Patrick Shawn Sutphin, 44, formerly of Easton, Maryland, is headed to federal prison for 345 months — more than 28 years — after admitting he sexually exploited a 13-year-old girl and produced child pornography. U.S. District Judge George L. Russell III handed down the sentence in Baltimore, ordering lifetime supervised release and mandatory sex offender registration under SORNA. The sentence runs concurrently with a state conviction in Talbot County.

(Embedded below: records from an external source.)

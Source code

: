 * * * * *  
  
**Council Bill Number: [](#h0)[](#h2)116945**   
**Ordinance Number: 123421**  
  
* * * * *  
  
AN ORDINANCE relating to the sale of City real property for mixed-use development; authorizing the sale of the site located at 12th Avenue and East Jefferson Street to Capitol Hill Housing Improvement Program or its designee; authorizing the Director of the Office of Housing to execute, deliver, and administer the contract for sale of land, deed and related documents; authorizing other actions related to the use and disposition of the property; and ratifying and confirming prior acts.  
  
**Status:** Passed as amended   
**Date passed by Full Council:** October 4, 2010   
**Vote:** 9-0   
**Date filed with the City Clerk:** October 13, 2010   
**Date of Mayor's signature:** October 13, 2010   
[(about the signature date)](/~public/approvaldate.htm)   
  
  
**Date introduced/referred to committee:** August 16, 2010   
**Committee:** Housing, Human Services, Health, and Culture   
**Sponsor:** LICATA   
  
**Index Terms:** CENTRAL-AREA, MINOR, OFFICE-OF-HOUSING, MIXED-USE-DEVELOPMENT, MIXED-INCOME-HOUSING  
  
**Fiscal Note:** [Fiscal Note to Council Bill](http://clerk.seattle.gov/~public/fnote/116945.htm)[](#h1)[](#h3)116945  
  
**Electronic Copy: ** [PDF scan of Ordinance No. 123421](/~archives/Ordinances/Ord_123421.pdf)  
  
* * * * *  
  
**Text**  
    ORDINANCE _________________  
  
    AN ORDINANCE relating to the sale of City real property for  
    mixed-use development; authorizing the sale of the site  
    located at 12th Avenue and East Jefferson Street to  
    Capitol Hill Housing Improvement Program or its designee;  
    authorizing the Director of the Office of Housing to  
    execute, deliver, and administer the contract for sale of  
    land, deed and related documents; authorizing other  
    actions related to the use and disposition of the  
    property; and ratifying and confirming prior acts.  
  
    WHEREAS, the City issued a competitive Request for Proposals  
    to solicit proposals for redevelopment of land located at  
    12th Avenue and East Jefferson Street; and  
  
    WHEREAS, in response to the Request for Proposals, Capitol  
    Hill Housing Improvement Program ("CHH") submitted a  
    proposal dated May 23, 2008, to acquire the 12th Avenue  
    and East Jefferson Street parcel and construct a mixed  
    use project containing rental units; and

Sutphin pleaded guilty to sexual exploitation of a child, admitting he engaged in repeated sexual acts with the minor between August and November 2015. He lured the girl with gifts — jewelry, clothing — and transported her to Pennsylvania, where the abuse continued. Their communication, preserved in text messages, video chats, and social media, included explicit discussions about past and future sexual conduct.

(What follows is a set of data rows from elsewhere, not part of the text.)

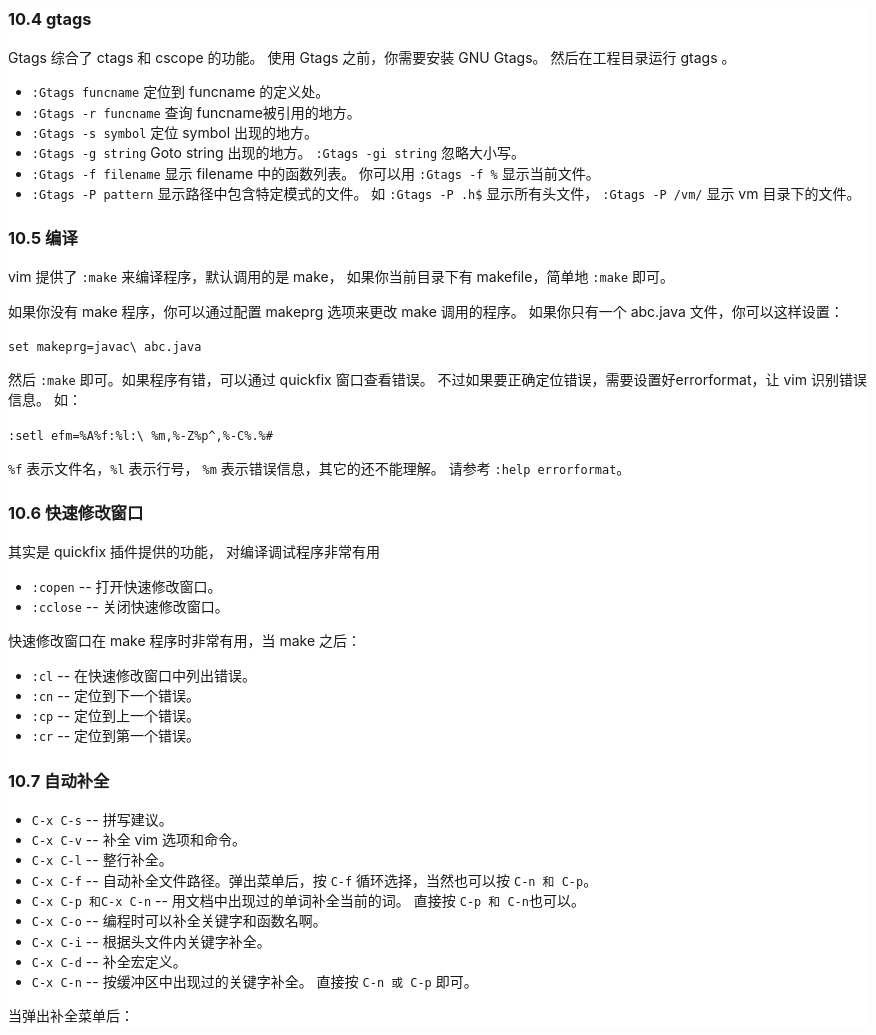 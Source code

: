 ### 10.4 gtags

Gtags 综合了 ctags 和 cscope 的功能。 使用 Gtags 之前，你需要安装 GNU Gtags。 然后在工程目录运行 gtags 。

- `:Gtags funcname` 定位到 funcname 的定义处。
- `:Gtags -r funcname` 查询 funcname被引用的地方。
- `:Gtags -s symbol` 定位 symbol 出现的地方。
- `:Gtags -g string` Goto string 出现的地方。 `:Gtags -gi string` 忽略大小写。
- `:Gtags -f filename` 显示 filename 中的函数列表。 你可以用 `:Gtags -f %` 显示当前文件。
- `:Gtags -P pattern` 显示路径中包含特定模式的文件。 如 `:Gtags -P .h$` 显示所有头文件， `:Gtags -P /vm/` 显示 vm 目录下的文件。

### 10.5 编译

vim 提供了 `:make` 来编译程序，默认调用的是 make， 如果你当前目录下有 makefile，简单地 `:make` 即可。

如果你没有 make 程序，你可以通过配置 makeprg 选项来更改 make 调用的程序。 如果你只有一个 abc.java 文件，你可以这样设置：

```
set makeprg=javac\ abc.java
```

然后 `:make` 即可。如果程序有错，可以通过 quickfix 窗口查看错误。 不过如果要正确定位错误，需要设置好errorformat，让 vim 识别错误信息。 如：

```
:setl efm=%A%f:%l:\ %m,%-Z%p^,%-C%.%#
```

`%f` 表示文件名，`%l` 表示行号， `%m` 表示错误信息，其它的还不能理解。 请参考 `:help errorformat`。

### 10.6 快速修改窗口

其实是 quickfix 插件提供的功能， 对编译调试程序非常有用 

- `:copen` -- 打开快速修改窗口。
- `:cclose` -- 关闭快速修改窗口。

快速修改窗口在 make 程序时非常有用，当 make 之后：

- `:cl` -- 在快速修改窗口中列出错误。
- `:cn` -- 定位到下一个错误。
- `:cp` -- 定位到上一个错误。
- `:cr` -- 定位到第一个错误。

### 10.7 自动补全

- `C-x C-s` -- 拼写建议。
- `C-x C-v` -- 补全 vim 选项和命令。
- `C-x C-l` -- 整行补全。
- `C-x C-f` -- 自动补全文件路径。弹出菜单后，按 `C-f` 循环选择，当然也可以按 `C-n 和 C-p`。
- `C-x C-p 和C-x C-n` -- 用文档中出现过的单词补全当前的词。 直接按 `C-p 和 C-n`也可以。
- `C-x C-o` -- 编程时可以补全关键字和函数名啊。
- `C-x C-i` -- 根据头文件内关键字补全。
- `C-x C-d` -- 补全宏定义。
- `C-x C-n` -- 按缓冲区中出现过的关键字补全。 直接按 `C-n 或 C-p` 即可。

当弹出补全菜单后：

Worse, Sutphin used his cell phone to capture sexually explicit images of the victim on multiple occasions. Those digital records sealed his fate. When the abuse was reported on November 3, 2015, law enforcement moved fast. A search warrant executed the next day at Sutphin’s residence led to the seizure of his phone. Forensic analysis uncovered numerous images of the child engaged in sexually explicit conduct.

The case was prosecuted by Assistant U.S. Attorney Zachary A. Myers, under the oversight of U.S. Attorney Rod J. Rosenstein. Rosenstein praised the investigative work of Homeland Security Investigations (HSI) Baltimore, the Talbot County Sheriff’s Office, and the Talbot County State’s Attorney’s Office. “This sentence reflects the severity of the crime and our commitment to protecting children,” Rosenstein said.

This prosecution was part of Project Safe Childhood, the Department of Justice’s nationwide initiative launched in 2006 to combat child sexual exploitation. The program combines federal, state, and local efforts to identify, rescue, and prosecute offenders — and Sutphin’s case exemplifies its reach. Authorities continue urging the public to report suspicious online behavior involving minors.

Upon release, Sutphin will register as a sex offender wherever he lives, works, or studies. But with over two decades behind bars, and lifetime supervision looming, his freedom is a distant sentence within a sentence. The victim, now older, remains anonymous — but her trauma, documented in digital evidence and court records, will last a lifetime.